__Data extracts__.
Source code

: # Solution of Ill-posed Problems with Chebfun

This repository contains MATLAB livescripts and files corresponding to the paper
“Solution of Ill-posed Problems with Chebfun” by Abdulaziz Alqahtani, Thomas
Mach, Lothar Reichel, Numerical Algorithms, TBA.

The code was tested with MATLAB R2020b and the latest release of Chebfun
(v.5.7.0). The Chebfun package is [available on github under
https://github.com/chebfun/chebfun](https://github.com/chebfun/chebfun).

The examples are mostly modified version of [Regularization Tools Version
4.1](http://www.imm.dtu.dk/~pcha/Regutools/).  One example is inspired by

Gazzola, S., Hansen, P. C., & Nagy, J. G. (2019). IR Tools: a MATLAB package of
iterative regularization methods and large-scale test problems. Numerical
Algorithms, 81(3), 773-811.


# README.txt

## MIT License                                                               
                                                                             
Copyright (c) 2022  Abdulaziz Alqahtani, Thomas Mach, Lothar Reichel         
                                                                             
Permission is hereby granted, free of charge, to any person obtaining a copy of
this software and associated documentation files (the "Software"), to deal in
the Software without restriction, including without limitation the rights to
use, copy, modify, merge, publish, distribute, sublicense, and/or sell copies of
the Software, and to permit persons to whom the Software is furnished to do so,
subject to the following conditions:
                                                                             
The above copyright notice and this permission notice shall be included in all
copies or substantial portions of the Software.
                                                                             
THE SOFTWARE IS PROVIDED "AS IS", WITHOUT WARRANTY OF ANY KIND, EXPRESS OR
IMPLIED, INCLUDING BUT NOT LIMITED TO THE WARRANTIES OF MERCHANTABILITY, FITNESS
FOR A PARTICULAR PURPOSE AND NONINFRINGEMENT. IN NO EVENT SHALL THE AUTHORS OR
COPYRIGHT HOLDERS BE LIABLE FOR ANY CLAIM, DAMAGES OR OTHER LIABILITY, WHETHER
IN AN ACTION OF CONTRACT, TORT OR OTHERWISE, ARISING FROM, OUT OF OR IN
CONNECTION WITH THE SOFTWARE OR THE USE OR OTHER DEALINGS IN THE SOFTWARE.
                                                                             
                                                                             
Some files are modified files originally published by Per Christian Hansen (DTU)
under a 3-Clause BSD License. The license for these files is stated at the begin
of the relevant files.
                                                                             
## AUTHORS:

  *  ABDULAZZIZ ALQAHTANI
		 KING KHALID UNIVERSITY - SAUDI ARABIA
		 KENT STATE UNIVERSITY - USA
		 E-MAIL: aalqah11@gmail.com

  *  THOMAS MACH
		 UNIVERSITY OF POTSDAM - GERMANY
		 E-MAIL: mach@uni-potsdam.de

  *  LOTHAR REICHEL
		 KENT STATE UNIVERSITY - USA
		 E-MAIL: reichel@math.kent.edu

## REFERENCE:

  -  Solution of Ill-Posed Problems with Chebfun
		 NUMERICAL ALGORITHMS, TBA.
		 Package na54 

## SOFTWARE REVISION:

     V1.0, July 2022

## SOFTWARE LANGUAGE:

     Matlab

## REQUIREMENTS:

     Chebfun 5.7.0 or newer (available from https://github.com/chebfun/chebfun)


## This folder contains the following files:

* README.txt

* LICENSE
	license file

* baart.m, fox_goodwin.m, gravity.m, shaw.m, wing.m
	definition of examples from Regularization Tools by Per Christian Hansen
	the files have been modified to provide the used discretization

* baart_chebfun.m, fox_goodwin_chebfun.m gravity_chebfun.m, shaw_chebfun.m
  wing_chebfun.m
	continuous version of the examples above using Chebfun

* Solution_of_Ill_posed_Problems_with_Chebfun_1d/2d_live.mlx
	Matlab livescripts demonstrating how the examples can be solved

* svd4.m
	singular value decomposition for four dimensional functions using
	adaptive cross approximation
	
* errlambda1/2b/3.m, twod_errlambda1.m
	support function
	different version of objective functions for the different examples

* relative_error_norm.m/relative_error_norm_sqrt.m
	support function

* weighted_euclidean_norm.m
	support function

__The problem__. Retype exactly the span of lines from the one with "the Software without" through the one with "subject to the"; include both ends and omit the rest of the material.

__Response area__.
the Software without restriction, including without limitation the rights to
use, copy, modify, merge, publish, distribute, sublicense, and/or sell copies of
the Software, and to permit persons to whom the Software is furnished to do so,
subject to the following conditions:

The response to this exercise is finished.